> DATA RECORDS:
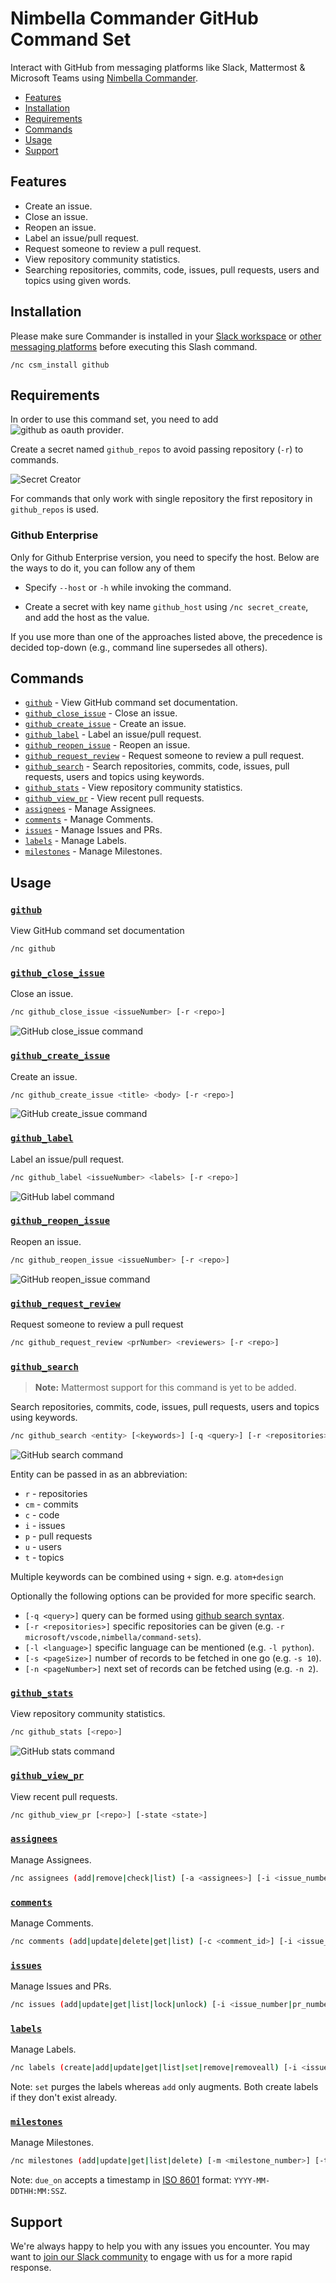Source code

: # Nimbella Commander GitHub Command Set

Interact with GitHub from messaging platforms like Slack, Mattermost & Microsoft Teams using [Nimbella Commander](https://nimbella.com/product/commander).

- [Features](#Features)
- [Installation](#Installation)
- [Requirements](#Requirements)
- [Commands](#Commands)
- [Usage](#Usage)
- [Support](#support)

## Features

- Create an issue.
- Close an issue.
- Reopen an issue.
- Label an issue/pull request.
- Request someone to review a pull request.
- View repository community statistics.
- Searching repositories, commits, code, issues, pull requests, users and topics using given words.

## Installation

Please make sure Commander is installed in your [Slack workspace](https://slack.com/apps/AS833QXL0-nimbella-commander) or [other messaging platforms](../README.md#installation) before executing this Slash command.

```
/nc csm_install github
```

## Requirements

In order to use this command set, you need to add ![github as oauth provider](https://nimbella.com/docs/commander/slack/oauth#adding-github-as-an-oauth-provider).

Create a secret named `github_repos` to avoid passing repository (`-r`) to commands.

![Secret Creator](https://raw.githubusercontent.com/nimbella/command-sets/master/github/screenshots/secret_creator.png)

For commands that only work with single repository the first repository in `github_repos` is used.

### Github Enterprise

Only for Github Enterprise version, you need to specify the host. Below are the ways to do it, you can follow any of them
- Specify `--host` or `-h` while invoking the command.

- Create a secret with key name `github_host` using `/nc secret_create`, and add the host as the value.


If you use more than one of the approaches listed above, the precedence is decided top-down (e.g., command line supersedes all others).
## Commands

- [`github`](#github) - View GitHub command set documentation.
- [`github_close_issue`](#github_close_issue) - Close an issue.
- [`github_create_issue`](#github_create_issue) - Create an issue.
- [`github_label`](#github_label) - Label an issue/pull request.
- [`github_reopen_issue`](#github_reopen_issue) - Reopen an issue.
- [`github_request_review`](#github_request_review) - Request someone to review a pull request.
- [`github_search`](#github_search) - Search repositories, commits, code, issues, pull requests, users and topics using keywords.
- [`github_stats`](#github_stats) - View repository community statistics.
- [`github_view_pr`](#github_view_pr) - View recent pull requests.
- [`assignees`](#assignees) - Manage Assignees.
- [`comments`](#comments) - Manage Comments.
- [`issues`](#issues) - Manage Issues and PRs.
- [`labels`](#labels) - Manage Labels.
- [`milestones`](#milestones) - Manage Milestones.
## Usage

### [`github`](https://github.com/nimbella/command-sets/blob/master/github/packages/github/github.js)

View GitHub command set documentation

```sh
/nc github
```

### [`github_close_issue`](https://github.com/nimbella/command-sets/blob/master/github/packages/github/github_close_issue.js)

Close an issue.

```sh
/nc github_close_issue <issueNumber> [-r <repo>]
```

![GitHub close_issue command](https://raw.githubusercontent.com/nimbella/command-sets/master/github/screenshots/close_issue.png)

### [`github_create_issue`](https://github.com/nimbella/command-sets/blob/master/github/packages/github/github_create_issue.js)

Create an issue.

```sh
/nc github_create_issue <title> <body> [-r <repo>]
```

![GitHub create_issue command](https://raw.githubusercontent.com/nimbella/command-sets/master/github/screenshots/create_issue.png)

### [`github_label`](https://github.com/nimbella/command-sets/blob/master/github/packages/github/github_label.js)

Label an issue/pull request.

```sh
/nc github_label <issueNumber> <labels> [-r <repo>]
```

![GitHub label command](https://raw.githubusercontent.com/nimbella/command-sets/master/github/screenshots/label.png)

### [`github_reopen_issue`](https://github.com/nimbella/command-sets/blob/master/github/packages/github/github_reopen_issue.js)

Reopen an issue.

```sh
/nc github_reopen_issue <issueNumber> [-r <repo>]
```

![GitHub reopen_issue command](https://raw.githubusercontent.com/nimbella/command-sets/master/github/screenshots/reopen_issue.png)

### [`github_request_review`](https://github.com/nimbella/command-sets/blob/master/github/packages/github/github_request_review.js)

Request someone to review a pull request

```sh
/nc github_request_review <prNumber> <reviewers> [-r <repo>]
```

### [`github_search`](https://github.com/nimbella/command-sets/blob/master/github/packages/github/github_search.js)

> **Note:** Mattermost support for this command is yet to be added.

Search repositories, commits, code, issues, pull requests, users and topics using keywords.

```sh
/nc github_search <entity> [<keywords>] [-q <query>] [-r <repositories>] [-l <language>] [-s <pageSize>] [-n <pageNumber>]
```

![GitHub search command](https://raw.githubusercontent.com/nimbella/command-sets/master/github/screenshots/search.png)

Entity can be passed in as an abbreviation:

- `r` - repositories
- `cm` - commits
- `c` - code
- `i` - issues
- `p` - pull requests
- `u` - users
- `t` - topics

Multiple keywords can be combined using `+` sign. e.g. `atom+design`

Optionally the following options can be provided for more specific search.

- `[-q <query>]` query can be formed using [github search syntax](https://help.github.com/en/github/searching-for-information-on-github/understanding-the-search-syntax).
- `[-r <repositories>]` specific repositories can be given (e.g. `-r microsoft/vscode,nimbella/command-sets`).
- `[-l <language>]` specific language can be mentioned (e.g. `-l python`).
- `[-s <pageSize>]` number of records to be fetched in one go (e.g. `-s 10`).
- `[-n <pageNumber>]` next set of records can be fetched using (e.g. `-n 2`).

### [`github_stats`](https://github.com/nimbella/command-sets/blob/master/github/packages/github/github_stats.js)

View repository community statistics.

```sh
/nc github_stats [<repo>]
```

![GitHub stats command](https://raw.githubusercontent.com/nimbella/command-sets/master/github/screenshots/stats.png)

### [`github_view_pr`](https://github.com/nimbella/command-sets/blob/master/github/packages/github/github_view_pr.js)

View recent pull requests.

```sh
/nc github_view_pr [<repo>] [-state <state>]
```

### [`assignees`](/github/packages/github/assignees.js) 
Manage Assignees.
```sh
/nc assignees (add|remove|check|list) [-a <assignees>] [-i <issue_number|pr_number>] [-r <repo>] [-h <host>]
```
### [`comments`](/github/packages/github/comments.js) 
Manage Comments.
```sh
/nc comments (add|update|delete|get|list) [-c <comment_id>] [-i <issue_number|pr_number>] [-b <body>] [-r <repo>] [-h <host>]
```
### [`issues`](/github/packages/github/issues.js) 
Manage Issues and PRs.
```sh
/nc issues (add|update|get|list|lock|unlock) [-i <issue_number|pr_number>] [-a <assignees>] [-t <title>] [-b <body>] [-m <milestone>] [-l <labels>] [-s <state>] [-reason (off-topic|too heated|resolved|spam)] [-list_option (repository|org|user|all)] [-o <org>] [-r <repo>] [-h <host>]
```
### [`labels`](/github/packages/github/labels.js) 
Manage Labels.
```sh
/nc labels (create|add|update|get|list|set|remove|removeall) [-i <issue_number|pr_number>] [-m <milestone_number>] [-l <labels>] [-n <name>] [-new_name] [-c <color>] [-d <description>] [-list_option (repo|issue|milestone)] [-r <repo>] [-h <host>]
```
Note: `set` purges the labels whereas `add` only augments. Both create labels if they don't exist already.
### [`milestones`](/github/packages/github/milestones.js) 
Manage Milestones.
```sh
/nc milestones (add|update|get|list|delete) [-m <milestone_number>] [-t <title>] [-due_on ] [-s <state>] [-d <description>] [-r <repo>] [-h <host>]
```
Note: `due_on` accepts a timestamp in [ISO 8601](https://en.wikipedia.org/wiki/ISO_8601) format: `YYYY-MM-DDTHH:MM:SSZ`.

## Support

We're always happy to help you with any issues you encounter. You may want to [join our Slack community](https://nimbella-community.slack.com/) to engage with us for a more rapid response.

> AIM OF THE TASK:
From the records given above, copy all lines containing "this".

> REPLY:
Please make sure Commander is installed in your [Slack workspace](https://slack.com/apps/AS833QXL0-nimbella-commander) or [other messaging platforms](../README.md#installation) before executing this Slash command.
In order to use this command set, you need to add ![github as oauth provider](https://nimbella.com/docs/commander/slack/oauth#adding-github-as-an-oauth-provider).
> **Note:** Mattermost support for this command is yet to be added.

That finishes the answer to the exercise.